When a mold was completely prepared, Kohler Industrial Castings workers poured molten metal into the mold. The molds were left to cool overnight. Then Raja removed the cast object and worked on it as needed with tools such as a wire brush and sander.

Raja first planned to replicate a pre-colonial cylindrical measure from India, but Kohler technician William Rice, her liaison with the foundry, explained how difficult that would be, because it would need to be exactly centered in the mold. That led her to work with fabric and synthetic hair, making the bags and hairpieces that make up a big portion of "Grace and Grit."

Nirmal Raja spent three months creating iron and brass art through the Kohler Arts/Industry program.
Nirmal Raja spent three months creating iron and brass art through the Kohler Arts/Industry program.
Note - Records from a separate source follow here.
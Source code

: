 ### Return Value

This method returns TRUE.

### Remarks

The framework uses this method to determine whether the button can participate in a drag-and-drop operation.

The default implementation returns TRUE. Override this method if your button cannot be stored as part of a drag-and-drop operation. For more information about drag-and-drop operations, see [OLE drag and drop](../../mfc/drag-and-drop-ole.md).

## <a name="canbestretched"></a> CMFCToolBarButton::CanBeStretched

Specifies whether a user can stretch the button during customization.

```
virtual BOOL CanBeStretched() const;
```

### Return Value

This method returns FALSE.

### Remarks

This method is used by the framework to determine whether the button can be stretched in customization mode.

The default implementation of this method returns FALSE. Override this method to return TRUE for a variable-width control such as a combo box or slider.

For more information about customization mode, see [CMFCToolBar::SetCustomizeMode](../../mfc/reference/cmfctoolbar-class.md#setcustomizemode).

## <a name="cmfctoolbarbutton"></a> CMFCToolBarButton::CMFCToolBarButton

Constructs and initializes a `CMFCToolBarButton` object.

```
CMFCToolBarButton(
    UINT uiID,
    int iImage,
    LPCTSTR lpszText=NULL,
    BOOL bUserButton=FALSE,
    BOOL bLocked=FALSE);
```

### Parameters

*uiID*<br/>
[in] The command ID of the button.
She finished some iron objects by applying a patina known as "gun blue," commonly used to finish and maintain guns. Raja laughed as she remembered a neighbor accepting deliveries from a gun store for her.

Rice, who is also an artist, gave her practical suggestions that streamlined her labor during the process. While Raja started out thinking she would need to make each individual bud in a jasmine garland, he made a template for her that allowed four to be cast at a time.

Raja said jasmine garlands are iconic in southern India, where she grew up, both as romantic gifts and in worship at temples.

Making use of everything in the foundry

Raja not only used foundry tools and techniques to make art, she also responded to what she noticed about the working environment there.

A week or two into the residency, a factory mold (not hers) failed, resulting in the dumping of molten metal in the floor. She saw this accidental slag as something beautiful shaped by gravity and the viscosity of the metal.

"I'm always looking for that," she said. "I feel like the material tells you what to do next."

Nirmal Raja created this sculpture of a flower rising from a slag heap at Kohler Industrial Castings.
Nirmal Raja created this sculpture of a flower rising from a slag heap at Kohler Industrial Castings.

So Raja grabbed a 450-pound pallet of slag, she said laughing, and began to work with it. She created several sculptures with a slender flower rising out of the haphazard muck of iron slag, to which she's given the suitably Buddhist title "There is the mud and there is the lotus."

Her show also includes photographs from the factory windows that she printed on fabric, and a soundtrack that began with sounds recorded in the foundry, which David Redick incorporated into a musical composition.

While at Kohler, Raja also made a metal braid that currently wraps around a column in a show at Chicago's South Asia Institute. That came from Raja's desire to soften the masculine architecture of the factory. It also can be seen as a mock-up for a monumental public project she would love to cast: wrapping a whole building, preferably something brutalist, with a braid.

Raja and Jodi Throckmorton, chief curator of the John Michael Kohler Arts Center, will give a related talk Feb. 24. This event begins at 5 p.m. at Portrait Society Gallery, 207 E. Buffalo St., Suite 526, then moves to the larger venue of Milwaukee Artist Resource Network, 191 N. Broadway, for the actual talk at 6:30 p.m.

If you go

Nirmal Raja's exhibit "Grace and Grit" continues through March 9 at Portrait Society Gallery, 207 E. Buffalo St. Suite 526. Gallery hours are noon to 5 p.m. Thursdays through Saturdays.